[[ Information, beginning ]]

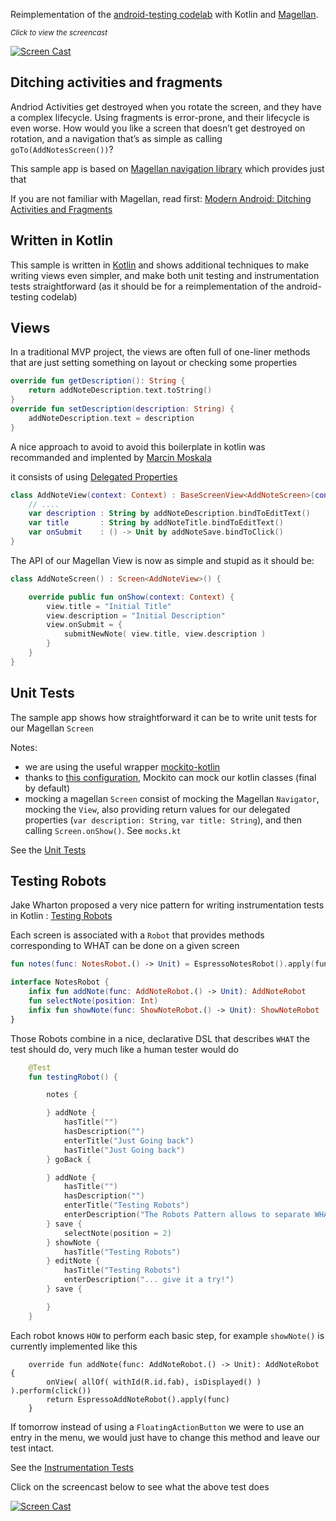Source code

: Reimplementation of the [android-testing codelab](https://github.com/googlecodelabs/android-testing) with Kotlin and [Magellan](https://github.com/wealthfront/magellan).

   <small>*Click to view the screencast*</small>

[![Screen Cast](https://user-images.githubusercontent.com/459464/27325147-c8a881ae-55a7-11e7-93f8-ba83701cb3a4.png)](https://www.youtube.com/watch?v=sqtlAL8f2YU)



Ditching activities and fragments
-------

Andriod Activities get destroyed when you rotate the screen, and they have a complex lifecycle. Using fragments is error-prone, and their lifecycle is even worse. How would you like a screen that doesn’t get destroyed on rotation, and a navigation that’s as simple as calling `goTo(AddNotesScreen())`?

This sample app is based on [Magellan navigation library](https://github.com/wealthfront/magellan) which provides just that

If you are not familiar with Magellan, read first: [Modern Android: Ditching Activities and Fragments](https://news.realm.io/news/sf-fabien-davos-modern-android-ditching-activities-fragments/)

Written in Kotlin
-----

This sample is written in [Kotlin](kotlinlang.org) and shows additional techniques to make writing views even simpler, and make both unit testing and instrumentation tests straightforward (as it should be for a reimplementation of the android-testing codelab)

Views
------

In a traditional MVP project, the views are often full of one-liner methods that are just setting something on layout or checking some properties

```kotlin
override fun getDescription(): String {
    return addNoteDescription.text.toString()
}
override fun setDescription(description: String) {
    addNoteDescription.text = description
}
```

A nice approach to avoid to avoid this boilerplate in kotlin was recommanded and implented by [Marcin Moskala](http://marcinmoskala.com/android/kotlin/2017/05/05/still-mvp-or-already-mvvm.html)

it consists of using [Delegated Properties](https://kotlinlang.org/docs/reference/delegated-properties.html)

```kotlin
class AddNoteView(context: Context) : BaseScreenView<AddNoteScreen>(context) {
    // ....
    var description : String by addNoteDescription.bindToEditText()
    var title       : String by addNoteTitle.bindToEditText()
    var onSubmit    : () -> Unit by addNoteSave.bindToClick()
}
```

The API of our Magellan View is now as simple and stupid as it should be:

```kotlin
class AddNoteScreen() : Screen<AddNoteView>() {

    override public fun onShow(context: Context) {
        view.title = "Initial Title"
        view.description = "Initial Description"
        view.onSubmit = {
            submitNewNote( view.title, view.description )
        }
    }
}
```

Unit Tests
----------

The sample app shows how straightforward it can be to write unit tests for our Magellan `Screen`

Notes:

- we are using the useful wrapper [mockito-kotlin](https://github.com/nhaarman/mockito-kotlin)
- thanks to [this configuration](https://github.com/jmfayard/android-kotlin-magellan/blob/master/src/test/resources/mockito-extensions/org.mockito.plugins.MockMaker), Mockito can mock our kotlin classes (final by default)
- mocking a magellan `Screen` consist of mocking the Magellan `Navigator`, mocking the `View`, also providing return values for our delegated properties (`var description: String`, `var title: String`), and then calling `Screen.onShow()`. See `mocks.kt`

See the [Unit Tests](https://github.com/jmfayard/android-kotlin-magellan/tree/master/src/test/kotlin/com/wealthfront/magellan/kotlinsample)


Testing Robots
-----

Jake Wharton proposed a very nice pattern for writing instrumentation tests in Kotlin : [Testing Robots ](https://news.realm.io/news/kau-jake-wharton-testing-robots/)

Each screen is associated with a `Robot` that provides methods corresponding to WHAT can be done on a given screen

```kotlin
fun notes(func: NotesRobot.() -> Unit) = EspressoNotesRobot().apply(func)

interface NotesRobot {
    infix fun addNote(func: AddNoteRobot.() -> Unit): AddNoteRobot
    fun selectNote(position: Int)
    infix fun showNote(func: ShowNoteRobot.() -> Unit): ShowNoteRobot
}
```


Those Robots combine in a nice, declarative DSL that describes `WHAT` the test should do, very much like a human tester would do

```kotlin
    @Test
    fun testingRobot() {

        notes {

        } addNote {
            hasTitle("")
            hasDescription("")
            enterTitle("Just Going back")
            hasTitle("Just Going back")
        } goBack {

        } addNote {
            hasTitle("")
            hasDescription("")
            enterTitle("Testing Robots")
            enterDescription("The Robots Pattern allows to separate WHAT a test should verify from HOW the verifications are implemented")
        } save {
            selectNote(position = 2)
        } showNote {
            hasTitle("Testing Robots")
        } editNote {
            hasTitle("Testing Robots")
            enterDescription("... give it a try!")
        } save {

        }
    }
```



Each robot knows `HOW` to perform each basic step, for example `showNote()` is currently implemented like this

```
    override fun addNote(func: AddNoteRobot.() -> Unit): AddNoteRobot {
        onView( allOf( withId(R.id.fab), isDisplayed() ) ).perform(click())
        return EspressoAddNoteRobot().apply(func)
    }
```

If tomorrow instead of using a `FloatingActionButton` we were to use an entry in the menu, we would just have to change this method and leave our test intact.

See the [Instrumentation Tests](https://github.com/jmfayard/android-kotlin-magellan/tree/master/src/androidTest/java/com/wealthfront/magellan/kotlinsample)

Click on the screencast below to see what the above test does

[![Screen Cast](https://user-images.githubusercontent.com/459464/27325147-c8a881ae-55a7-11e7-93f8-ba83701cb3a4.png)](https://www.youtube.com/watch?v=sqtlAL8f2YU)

[[ Information, end ]]

Give the entries above again word for word, without the pictures.

• [Completed exercise]:
Source code

: Reimplementation of the [android-testing codelab](https://github.com/googlecodelabs/android-testing) with Kotlin and [Magellan](https://github.com/wealthfront/magellan).

   <small>*Click to view the screencast*</small>

[![Screen Cast](https://user-images.githubusercontent.com/459464/27325147-c8a881ae-55a7-11e7-93f8-ba83701cb3a4.png)](https://www.youtube.com/watch?v=sqtlAL8f2YU)



Ditching activities and fragments
-------

Andriod Activities get destroyed when you rotate the screen, and they have a complex lifecycle. Using fragments is error-prone, and their lifecycle is even worse. How would you like a screen that doesn’t get destroyed on rotation, and a navigation that’s as simple as calling `goTo(AddNotesScreen())`?

This sample app is based on [Magellan navigation library](https://github.com/wealthfront/magellan) which provides just that

If you are not familiar with Magellan, read first: [Modern Android: Ditching Activities and Fragments](https://news.realm.io/news/sf-fabien-davos-modern-android-ditching-activities-fragments/)

Written in Kotlin
-----

This sample is written in [Kotlin](kotlinlang.org) and shows additional techniques to make writing views even simpler, and make both unit testing and instrumentation tests straightforward (as it should be for a reimplementation of the android-testing codelab)

Views
------

In a traditional MVP project, the views are often full of one-liner methods that are just setting something on layout or checking some properties

```kotlin
override fun getDescription(): String {
    return addNoteDescription.text.toString()
}
override fun setDescription(description: String) {
    addNoteDescription.text = description
}
```

A nice approach to avoid to avoid this boilerplate in kotlin was recommanded and implented by [Marcin Moskala](http://marcinmoskala.com/android/kotlin/2017/05/05/still-mvp-or-already-mvvm.html)

it consists of using [Delegated Properties](https://kotlinlang.org/docs/reference/delegated-properties.html)

```kotlin
class AddNoteView(context: Context) : BaseScreenView<AddNoteScreen>(context) {
    // ....
    var description : String by addNoteDescription.bindToEditText()
    var title       : String by addNoteTitle.bindToEditText()
    var onSubmit    : () -> Unit by addNoteSave.bindToClick()
}
```

The API of our Magellan View is now as simple and stupid as it should be:

```kotlin
class AddNoteScreen() : Screen<AddNoteView>() {

    override public fun onShow(context: Context) {
        view.title = "Initial Title"
        view.description = "Initial Description"
        view.onSubmit = {
            submitNewNote( view.title, view.description )
        }
    }
}
```

Unit Tests
----------

The sample app shows how straightforward it can be to write unit tests for our Magellan `Screen`

Notes:

- we are using the useful wrapper [mockito-kotlin](https://github.com/nhaarman/mockito-kotlin)
- thanks to [this configuration](https://github.com/jmfayard/android-kotlin-magellan/blob/master/src/test/resources/mockito-extensions/org.mockito.plugins.MockMaker), Mockito can mock our kotlin classes (final by default)
- mocking a magellan `Screen` consist of mocking the Magellan `Navigator`, mocking the `View`, also providing return values for our delegated properties (`var description: String`, `var title: String`), and then calling `Screen.onShow()`. See `mocks.kt`

See the [Unit Tests](https://github.com/jmfayard/android-kotlin-magellan/tree/master/src/test/kotlin/com/wealthfront/magellan/kotlinsample)


Testing Robots
-----

Jake Wharton proposed a very nice pattern for writing instrumentation tests in Kotlin : [Testing Robots ](https://news.realm.io/news/kau-jake-wharton-testing-robots/)

Each screen is associated with a `Robot` that provides methods corresponding to WHAT can be done on a given screen

```kotlin
fun notes(func: NotesRobot.() -> Unit) = EspressoNotesRobot().apply(func)

interface NotesRobot {
    infix fun addNote(func: AddNoteRobot.() -> Unit): AddNoteRobot
    fun selectNote(position: Int)
    infix fun showNote(func: ShowNoteRobot.() -> Unit): ShowNoteRobot
}
```


Those Robots combine in a nice, declarative DSL that describes `WHAT` the test should do, very much like a human tester would do

```kotlin
    @Test
    fun testingRobot() {

        notes {

        } addNote {
            hasTitle("")
            hasDescription("")
            enterTitle("Just Going back")
            hasTitle("Just Going back")
        } goBack {

        } addNote {
            hasTitle("")
            hasDescription("")
            enterTitle("Testing Robots")
            enterDescription("The Robots Pattern allows to separate WHAT a test should verify from HOW the verifications are implemented")
        } save {
            selectNote(position = 2)
        } showNote {
            hasTitle("Testing Robots")
        } editNote {
            hasTitle("Testing Robots")
            enterDescription("... give it a try!")
        } save {

        }
    }
```



Each robot knows `HOW` to perform each basic step, for example `showNote()` is currently implemented like this

```
    override fun addNote(func: AddNoteRobot.() -> Unit): AddNoteRobot {
        onView( allOf( withId(R.id.fab), isDisplayed() ) ).perform(click())
        return EspressoAddNoteRobot().apply(func)
    }
```

If tomorrow instead of using a `FloatingActionButton` we were to use an entry in the menu, we would just have to change this method and leave our test intact.

See the [Instrumentation Tests](https://github.com/jmfayard/android-kotlin-magellan/tree/master/src/androidTest/java/com/wealthfront/magellan/kotlinsample)

Click on the screencast below to see what the above test does

[![Screen Cast](https://user-images.githubusercontent.com/459464/27325147-c8a881ae-55a7-11e7-93f8-ba83701cb3a4.png)](https://www.youtube.com/watch?v=sqtlAL8f2YU)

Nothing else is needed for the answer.